Google is developing unmanned aircraft that will circle for months to maintain coverage of a constant service area on the ground. Such nominally fixed aircraft, which could be considered HAPS, are one promising model for delivery of broadband.
Google has made several announcements about successful HAPs projects under the Loon name. Currently most have been for disaster relief. Collaborating with the Federal Communications Commission, the Federal Aviation Authority, FEMA, AT&T, T-Mobile, and many others, Project Loon provided basic connectivity to 200 000 people in Puerto Rico after Hurricane Maria. Project Loon launched balloons from Nevada, using machine learning algorithms to direct them over Puerto Rico. Recently, a project in Brazil was able to deliver LTE type connectivity. Loon is part of Google Alphabet, which focuses on the extraordinary (sometimes seen as crazy) ideas that reside inside Google.
With demand for broadband continuing to grow, the identifications for HAPS, now limited, may need to be expanded geographically and spectrally, in order to allow lightweight, nominally fixed-position UAS to deliver broadband at current generation speeds. Global identifications facilitating the delivery of broadband via HAPS would provide the economies of scale necessary to make this technology affordable in underserved areas, especially those with terrain features that make it challenging to deploy services and those that have suffered disasters.
South Africa has an interest in HAPs as was shown in the recent WRC19 Industry Preparatory Group meeting. WRC19 agenda item 1.14 deals with the frequency spectrum for HAPS. Participants agreed that HAPS is a technology that South Africa should consider in meeting its broadband-for-all targets.
Whether the technology is ready for widespread deployment is still an open question. There are many technologies that can be deployed to keep a platform in a stable position, but the important issue is establishing how to produce enough energy from solar panels and store it efficiently for night time position maintenance and continued service delivery.

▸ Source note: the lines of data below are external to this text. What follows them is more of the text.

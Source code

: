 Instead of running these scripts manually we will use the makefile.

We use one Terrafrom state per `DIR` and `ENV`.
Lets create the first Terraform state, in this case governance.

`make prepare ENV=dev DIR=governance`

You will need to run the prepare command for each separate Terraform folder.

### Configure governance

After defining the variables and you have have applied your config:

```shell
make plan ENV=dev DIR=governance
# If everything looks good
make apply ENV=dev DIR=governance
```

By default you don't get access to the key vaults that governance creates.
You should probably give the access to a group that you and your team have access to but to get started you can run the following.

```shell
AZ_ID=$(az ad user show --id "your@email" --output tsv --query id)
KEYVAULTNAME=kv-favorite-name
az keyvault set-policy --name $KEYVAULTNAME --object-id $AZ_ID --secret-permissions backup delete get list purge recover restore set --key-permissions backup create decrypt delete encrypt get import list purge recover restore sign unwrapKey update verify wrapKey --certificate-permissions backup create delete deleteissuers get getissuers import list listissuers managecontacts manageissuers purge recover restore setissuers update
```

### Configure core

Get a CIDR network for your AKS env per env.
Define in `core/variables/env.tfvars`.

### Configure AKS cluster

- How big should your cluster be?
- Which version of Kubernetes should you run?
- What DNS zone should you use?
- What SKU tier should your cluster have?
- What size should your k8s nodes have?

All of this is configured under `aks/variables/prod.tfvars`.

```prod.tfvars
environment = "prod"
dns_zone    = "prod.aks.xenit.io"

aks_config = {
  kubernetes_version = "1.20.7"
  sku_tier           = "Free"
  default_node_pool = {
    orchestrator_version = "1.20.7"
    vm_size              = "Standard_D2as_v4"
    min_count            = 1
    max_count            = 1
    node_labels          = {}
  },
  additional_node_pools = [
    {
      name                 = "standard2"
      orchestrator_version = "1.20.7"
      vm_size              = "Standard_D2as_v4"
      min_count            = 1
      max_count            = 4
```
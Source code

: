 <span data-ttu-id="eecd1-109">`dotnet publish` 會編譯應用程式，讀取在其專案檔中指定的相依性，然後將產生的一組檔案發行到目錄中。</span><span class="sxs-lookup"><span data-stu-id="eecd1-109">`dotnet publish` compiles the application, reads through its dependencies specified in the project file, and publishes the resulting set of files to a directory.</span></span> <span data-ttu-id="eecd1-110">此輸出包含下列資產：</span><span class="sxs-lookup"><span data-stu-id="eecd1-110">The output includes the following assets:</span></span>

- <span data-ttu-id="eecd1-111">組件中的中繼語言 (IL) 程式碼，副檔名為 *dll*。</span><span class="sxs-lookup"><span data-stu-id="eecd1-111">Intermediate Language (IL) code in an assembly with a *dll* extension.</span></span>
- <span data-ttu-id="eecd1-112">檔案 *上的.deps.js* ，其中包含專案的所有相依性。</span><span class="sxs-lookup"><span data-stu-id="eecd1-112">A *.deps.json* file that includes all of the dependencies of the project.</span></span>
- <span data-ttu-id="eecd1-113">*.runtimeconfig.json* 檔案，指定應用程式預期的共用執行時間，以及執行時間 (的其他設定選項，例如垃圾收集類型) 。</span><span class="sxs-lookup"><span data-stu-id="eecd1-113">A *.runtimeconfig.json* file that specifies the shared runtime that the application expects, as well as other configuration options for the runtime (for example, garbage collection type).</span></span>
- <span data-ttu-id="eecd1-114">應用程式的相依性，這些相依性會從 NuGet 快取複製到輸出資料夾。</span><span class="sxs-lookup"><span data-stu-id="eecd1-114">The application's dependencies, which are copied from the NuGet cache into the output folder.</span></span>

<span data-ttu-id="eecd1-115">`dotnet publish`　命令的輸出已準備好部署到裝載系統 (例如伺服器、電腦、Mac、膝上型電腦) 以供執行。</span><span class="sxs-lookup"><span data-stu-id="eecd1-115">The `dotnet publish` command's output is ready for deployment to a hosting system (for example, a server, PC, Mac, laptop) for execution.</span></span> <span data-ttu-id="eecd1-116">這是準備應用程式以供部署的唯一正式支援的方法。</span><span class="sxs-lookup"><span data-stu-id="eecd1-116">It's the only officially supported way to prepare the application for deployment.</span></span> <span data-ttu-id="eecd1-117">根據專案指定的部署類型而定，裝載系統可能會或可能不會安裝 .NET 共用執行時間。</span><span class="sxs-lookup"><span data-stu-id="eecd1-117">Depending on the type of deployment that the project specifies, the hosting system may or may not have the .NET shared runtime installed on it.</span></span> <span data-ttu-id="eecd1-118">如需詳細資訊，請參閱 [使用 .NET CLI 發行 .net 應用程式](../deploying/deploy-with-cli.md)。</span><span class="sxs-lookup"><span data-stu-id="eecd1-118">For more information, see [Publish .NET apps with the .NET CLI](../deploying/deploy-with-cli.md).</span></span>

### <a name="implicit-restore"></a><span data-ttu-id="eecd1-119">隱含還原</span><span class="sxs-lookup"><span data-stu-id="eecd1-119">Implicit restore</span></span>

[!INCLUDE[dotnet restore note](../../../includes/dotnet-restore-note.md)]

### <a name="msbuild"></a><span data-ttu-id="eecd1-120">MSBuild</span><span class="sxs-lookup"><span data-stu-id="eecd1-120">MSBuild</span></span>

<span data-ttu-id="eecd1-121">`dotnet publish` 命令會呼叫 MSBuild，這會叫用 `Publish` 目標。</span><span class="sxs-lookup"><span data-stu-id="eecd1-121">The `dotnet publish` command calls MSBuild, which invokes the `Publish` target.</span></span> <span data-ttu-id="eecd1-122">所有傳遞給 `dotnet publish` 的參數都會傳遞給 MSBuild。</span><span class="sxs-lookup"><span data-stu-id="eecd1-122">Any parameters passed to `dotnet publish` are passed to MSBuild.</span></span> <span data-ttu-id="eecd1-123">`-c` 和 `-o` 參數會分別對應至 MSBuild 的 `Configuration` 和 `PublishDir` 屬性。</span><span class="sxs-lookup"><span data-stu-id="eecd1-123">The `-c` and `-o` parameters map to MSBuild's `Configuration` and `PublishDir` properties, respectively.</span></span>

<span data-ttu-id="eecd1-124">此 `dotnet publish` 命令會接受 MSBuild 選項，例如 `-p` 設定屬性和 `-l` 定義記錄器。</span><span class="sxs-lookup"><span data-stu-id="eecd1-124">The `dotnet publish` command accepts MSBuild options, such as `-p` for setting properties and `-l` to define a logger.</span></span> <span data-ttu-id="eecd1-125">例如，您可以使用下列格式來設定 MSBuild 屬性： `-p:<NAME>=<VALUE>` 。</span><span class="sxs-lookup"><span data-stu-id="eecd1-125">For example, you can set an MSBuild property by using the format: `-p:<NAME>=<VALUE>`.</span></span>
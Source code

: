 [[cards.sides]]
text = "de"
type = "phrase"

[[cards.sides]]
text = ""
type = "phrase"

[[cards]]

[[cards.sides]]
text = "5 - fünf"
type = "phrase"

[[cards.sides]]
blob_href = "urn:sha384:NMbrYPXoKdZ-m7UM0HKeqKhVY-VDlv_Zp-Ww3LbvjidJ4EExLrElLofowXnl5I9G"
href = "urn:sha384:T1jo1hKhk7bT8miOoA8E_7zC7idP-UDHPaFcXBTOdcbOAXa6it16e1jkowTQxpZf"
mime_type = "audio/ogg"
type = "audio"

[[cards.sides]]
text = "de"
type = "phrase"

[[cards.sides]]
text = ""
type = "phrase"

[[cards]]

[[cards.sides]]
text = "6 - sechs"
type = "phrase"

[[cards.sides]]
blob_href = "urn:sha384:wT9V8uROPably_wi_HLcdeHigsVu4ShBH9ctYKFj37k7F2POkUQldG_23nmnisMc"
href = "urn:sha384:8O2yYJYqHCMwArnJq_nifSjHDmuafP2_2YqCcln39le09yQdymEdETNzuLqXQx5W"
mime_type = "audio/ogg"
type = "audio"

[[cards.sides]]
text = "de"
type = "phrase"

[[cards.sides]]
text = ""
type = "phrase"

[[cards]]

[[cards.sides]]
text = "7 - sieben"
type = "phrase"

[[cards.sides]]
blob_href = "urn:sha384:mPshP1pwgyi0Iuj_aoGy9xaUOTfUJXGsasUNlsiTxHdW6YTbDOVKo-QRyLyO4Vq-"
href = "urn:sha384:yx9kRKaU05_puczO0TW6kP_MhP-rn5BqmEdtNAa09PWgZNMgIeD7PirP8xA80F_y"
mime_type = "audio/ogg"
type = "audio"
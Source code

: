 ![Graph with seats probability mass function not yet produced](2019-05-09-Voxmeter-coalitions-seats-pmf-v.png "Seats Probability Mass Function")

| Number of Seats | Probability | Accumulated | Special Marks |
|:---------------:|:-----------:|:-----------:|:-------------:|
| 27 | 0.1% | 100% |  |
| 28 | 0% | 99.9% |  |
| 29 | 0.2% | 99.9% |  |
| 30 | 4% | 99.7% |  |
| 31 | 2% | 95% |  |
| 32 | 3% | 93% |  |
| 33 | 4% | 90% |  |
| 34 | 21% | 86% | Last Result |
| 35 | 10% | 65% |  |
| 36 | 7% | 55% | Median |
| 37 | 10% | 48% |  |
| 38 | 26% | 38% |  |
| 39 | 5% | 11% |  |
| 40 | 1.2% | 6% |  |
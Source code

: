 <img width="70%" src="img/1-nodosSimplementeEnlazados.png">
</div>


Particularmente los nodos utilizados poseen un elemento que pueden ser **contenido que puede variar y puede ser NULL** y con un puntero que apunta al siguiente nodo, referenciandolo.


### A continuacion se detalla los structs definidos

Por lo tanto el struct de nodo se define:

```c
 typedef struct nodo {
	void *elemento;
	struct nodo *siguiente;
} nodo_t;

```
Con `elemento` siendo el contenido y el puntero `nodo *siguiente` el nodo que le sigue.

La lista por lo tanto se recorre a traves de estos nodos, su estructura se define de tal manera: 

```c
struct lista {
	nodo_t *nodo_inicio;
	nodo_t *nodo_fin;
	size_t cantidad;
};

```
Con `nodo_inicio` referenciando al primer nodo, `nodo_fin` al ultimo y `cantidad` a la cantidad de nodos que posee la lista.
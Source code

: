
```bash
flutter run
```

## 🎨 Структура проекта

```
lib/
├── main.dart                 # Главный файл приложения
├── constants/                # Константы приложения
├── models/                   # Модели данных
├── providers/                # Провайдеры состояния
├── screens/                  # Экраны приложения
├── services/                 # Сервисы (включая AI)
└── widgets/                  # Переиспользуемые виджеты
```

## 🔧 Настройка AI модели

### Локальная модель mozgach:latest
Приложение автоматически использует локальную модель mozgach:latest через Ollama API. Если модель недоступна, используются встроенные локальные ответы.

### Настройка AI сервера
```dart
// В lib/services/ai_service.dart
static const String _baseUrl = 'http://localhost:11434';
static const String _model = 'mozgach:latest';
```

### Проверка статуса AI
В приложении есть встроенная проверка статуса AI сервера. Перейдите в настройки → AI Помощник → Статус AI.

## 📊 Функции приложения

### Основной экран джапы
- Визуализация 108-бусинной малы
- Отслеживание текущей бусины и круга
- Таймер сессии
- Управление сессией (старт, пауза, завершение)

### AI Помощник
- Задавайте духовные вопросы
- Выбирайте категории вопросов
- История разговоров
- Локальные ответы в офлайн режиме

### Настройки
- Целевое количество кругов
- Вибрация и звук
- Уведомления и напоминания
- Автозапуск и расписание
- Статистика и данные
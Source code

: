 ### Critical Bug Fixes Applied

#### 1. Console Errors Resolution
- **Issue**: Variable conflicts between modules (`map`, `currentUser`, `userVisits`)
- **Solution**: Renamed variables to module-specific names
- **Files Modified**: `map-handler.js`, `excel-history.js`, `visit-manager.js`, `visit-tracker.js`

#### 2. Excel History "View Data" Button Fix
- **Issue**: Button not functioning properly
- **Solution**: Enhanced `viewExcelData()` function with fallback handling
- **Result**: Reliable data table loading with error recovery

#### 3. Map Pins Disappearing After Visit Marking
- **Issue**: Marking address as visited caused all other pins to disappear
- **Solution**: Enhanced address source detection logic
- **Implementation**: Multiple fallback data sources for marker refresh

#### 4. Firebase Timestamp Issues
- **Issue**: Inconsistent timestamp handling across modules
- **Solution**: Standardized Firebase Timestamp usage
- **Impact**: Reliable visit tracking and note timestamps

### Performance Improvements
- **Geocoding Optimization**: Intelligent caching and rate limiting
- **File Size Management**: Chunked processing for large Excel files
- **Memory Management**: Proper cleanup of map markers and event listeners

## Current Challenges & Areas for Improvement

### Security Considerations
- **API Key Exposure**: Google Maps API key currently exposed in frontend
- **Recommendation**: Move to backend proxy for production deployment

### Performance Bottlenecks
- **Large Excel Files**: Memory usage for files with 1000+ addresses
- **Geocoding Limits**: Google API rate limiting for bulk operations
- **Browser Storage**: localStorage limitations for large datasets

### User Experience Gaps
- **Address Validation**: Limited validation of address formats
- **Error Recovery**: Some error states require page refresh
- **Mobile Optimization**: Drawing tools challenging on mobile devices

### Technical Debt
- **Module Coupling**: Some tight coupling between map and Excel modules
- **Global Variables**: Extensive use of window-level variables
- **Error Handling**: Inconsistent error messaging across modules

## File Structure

Using large balloons as demonstrated by Loon is not an option. Currently, the Loon balloons stay up for around 100 days before being replaced. This does not seem an economic solution to provide broadband in difficult to reach rural areas which are also sparsely populated. For now, it seems satellites with several ground stations feeding mesh terrestrial networks are the solution, however HAPs development is continuing.